Over de afwikkeling van de schade van [verzoeker] heeft overleg plaatsgevonden. De visie van partijen over de schade wegens het verlies van arbeidsvermogen ligt ver uiteen.

3.
De standpunten van partijen

3.1.
[verzoeker] verzoekt een voorlopig getuigenverhoor te gelasten. Hij legt het volgende aan zijn verzoek ten grondslag dat hij inkomen genereert met uit zijn eenmanszaak. Bij de bepaling van de inkomenssituatie zonder ongeval dient rekening te worden gehouden met de resultaten van de onderneming van [verzoeker], zoals deze uit de gepresenteerde jaarstukken blijken en met de door hem gerealiseerde, niet in de administratie verwerkte omzet. [verzoeker] heeft ten behoeve van de bedrijfseconomische analyse aan Achmea over de jaren 2013 en 2014 een overzicht verstrekt van de niet in de boekhouding verwerkte omzet van € 51.500,-en € 51.750,-- vergezeld van facturen en getuigenverklaringen. Achmea stelt zich op het standpunt dat deze verdiensten niet voldoende aannemelijk zijn gemaakt. [verzoeker] wenst nader bewijs van deze verdiensten te leveren door middel van getuigenverklaringen. In zijn verzoekschrift stelt hij dat deze getuigen, uit zijn omgeving, kunnen verklaren over zijn inkomsten- en uitgavenpatroon voor het ongeval, wat een indicatie vormt van zijn welstand en dus van zijn verdiensten. In zijn reactie op het verweerschrift stelt [verzoeker] dat hij een (rechtmatig) belang bij zijn verzoek heeft. Weliswaar is sprake van zwarte inkomsten maar de daaraan ten grondslag liggende economische activiteiten zijn rechtmatig. [verzoeker] wil voorts het onderwerp van het getuigenverhoor uitbreiden zodat het ook gaat over de uren die hij in zijn onderneming besteedde, wil hij zelf verklaren over zijn inkomsten en wil hij enkele klanten doen horen over verrichte diensten en geleverde goederen.
[verzoeker] verzoekt om de volgende getuigen te horen: [verzoeker] zelf, zijn zoon, de heer [naam zoon], zijn echtgenote, mevrouw [naam echtgenote], zijn broer, [naam broer] en- zijn zwager de heer [naam zwager].

3.2.
Achmea concludeert tot afwijzing van het verzoek, kosten rechtens. Primair voert Achmea aan dat [verzoeker] geen belang heeft bij toewijzing van het verzoek nu zijn gestelde gemiste zwarte inkomsten hoe dan ook niet voor vergoeding in aanmerking komen.
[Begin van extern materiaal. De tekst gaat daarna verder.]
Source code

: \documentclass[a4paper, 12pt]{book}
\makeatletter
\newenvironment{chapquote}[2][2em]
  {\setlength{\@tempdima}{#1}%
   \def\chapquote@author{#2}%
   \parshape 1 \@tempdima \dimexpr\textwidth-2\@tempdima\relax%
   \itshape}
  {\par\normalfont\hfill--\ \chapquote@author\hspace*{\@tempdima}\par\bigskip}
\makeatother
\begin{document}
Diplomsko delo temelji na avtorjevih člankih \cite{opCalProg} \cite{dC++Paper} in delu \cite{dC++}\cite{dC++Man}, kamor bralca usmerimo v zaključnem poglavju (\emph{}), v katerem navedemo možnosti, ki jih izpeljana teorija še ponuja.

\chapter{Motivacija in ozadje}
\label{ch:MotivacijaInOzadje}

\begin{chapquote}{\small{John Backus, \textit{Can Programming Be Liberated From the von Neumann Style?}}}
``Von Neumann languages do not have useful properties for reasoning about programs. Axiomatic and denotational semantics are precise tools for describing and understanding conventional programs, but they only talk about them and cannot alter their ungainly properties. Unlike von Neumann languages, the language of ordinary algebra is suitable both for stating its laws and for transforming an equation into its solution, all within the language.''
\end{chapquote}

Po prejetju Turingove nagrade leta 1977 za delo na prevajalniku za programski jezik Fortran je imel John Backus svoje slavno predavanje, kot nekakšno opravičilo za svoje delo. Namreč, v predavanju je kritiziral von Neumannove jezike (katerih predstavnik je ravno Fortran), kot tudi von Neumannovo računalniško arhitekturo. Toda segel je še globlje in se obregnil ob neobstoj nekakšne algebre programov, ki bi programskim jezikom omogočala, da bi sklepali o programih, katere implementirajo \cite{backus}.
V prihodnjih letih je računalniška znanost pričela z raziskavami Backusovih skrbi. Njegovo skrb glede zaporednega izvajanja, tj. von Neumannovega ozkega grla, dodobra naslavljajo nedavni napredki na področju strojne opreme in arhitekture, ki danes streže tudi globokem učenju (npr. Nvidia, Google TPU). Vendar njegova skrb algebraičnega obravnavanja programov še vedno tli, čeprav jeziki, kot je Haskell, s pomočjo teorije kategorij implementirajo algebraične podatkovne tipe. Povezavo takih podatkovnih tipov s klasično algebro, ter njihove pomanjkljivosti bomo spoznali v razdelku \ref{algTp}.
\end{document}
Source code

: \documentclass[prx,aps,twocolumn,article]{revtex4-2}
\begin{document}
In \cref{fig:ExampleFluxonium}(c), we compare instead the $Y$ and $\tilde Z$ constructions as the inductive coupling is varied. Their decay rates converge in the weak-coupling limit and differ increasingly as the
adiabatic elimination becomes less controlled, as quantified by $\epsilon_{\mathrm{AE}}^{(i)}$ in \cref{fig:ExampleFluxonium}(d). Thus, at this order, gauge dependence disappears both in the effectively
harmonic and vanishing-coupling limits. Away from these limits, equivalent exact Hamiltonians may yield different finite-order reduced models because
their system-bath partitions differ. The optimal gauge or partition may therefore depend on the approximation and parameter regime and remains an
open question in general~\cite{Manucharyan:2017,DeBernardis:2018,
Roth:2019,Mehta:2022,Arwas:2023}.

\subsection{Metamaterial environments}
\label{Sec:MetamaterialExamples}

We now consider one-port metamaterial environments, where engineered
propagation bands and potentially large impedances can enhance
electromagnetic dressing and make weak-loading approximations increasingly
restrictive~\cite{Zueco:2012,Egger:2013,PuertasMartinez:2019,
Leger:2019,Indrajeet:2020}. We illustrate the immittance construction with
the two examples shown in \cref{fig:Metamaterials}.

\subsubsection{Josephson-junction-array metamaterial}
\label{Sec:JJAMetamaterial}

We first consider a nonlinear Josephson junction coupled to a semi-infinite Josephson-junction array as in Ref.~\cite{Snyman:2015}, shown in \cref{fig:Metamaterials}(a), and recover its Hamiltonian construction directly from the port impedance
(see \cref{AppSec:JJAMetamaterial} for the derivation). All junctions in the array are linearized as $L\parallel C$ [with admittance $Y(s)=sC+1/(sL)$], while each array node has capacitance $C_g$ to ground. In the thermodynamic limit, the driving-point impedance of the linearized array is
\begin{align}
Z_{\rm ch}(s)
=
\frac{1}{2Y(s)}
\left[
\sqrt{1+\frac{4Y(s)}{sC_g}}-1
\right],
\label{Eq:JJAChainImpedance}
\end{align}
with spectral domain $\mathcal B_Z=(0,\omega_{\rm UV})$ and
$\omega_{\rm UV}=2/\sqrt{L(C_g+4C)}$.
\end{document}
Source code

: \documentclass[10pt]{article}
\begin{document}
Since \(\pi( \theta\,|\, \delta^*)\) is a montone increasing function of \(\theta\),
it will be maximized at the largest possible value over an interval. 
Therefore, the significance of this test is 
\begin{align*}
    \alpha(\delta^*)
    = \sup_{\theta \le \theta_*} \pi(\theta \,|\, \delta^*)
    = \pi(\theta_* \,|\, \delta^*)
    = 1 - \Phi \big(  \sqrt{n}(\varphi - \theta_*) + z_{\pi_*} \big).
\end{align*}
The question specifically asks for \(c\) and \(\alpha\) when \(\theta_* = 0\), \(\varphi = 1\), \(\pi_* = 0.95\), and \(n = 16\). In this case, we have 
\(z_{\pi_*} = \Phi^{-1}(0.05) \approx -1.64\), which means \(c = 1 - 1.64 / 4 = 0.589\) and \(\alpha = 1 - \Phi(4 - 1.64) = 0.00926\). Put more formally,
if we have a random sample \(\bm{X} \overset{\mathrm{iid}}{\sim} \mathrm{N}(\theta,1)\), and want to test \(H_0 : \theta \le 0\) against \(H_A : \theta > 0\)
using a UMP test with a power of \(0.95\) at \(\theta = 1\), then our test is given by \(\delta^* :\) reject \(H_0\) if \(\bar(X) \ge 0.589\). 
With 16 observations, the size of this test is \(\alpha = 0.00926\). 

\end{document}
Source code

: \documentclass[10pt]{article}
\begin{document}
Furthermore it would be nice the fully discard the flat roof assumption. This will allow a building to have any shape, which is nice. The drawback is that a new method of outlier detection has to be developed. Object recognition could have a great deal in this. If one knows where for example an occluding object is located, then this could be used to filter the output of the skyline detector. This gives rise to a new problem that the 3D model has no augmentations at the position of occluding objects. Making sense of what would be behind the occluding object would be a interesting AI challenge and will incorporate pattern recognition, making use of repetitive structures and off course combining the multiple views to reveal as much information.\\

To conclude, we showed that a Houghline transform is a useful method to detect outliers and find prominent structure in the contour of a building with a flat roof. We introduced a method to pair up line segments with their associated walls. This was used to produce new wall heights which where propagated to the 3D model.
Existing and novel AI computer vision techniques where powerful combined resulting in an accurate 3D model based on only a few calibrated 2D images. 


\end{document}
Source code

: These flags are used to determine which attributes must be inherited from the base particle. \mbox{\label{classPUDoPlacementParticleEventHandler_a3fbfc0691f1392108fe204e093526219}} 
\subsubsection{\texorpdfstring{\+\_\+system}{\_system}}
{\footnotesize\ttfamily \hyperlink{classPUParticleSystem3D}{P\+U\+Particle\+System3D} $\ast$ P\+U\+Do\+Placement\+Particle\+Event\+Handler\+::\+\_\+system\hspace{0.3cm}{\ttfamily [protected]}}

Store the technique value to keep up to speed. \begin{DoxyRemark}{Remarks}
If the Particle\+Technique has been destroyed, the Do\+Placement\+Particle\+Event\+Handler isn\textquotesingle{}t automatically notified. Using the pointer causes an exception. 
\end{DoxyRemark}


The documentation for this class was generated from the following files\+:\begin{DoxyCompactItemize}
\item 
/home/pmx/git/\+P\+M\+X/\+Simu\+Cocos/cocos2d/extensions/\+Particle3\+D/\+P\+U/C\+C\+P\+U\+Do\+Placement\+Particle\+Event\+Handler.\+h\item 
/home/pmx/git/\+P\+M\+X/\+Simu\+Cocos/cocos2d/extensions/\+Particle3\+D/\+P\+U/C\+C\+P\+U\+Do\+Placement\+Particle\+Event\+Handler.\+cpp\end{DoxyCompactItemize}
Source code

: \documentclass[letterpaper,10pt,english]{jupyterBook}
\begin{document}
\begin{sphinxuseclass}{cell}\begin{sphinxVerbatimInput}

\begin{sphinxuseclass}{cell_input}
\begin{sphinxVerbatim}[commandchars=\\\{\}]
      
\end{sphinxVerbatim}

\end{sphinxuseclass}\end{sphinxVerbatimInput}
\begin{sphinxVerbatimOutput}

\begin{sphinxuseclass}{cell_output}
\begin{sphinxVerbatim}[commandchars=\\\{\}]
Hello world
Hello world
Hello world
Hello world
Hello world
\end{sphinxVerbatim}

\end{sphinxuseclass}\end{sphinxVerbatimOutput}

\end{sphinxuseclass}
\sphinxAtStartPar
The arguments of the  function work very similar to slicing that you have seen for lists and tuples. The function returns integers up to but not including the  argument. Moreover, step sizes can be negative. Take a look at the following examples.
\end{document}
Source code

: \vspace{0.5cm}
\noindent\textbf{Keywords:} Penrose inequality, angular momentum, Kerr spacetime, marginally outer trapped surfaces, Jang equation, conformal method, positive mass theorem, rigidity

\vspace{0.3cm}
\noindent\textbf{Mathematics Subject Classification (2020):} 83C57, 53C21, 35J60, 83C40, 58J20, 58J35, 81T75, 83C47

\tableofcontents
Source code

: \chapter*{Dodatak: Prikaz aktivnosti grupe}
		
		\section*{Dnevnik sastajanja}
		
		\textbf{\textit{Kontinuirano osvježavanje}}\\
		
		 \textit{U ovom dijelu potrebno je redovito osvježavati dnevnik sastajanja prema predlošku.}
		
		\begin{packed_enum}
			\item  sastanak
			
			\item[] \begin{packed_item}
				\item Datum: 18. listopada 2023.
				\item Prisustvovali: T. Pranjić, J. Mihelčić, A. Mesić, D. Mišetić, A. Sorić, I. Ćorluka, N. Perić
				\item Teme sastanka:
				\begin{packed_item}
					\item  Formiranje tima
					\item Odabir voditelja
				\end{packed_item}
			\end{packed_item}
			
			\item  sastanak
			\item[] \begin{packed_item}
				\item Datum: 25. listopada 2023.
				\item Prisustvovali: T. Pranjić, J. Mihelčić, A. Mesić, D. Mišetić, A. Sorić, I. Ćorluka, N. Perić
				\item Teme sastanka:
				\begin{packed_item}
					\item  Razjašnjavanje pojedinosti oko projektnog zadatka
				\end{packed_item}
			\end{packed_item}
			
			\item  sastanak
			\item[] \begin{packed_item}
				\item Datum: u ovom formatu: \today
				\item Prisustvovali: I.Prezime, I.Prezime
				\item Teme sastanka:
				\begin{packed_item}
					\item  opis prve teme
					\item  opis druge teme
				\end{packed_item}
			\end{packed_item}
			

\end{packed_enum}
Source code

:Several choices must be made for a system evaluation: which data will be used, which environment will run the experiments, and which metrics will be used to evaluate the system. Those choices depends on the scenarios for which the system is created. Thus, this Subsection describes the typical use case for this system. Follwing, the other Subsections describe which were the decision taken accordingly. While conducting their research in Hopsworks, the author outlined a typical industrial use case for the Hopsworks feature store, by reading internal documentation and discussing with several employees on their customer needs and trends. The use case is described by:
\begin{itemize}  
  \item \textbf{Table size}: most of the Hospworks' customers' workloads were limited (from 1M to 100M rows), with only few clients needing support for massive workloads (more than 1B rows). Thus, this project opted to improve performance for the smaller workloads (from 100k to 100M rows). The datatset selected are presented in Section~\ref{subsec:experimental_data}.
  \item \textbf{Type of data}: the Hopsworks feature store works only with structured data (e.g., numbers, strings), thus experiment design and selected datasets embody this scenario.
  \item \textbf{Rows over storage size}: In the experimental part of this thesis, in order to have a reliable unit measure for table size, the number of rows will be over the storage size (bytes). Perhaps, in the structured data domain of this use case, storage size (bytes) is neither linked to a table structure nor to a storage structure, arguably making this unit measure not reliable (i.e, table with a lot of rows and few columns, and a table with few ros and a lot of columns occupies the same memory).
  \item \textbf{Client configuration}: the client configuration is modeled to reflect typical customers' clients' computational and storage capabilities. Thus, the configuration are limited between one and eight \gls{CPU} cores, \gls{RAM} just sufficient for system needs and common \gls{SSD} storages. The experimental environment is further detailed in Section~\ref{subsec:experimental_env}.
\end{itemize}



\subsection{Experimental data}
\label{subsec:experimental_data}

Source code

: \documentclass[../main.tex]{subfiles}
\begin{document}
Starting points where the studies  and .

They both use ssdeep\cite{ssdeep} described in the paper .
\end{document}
De gestelde inkomsten uit zwart werk niet dienen mee te tellen voor het bepalen van zijn inkomen in de hypothetische situatie zonder ongeval. Bedoelde inkomsten komen, onder meer gelet op de artikelen 69 AWR, 3:40 BW en 6:162 BW, niet als schade wegens verlies aan verdienvermogen voor vergoeding door Achmea in aanmerking. Van belang is dat de feiten die [verzoeker] stelt te willen bewijzen met het horen van de door hem genoemde getuigen, niet tot een beslissing van de zaak kunnen leiden. Niet in te zien valt hoe verklaringen over een inkomsten- en uitgavenpatroon kunnen bijdragen aan het bewijs van de stelling dat [verzoeker] inkomsten uit zwart werk had. Verder is van belang van [verzoeker] geen klanten als getuigen opvoert en dat de getuigen die hij wel opvoert niet voorkomen op de lijst van klanten voor wie [verzoeker] stelt te hebben gewerkt.

Achmea heeft een verzoekschrift tot beslechting van een deelgeschil ingediend bij de rechtbank Rotterdam, waarin de rechtbank — kort gezegd — wordt verzocht te bepalen dat gestelde gemiste inkomsten uit zwart werk buiten beschouwing moeten worden gelaten bij het bepalen van de omvang van de schade wegens verlies aan verdienvermogen die door Achmea zou moeten worden vergoed. Hierom moet het verzoek worden afgewezen omdat toewijzing daarvan dit stadium in strijd zou zijn met een goede procesorde. Subsidiair verzoekt Achmea de beslissing op het verzoek aan te houden tot dat de rechtbank in de deelgeschillenprocedure een beschikking heeft afgegeven.
In de aanvulling op haar verweer stelt Achmea dat niet valt in te zien hoe verklaringen over in de onderneming bestede uren kunnen bijdragen aan het bewijs van de stelling over zwarte inkomsten. Voorts kunnen verklaringen van klanten over verrichte diensten en geleverde goederen, daaraan evenmin bijdragen. Dergelijke verklaringen zeggen immers niets over de specifieke vraag of deze werkzaamheden zwart zijn verricht en, zo ja, hoeveel daarmee verdiend is.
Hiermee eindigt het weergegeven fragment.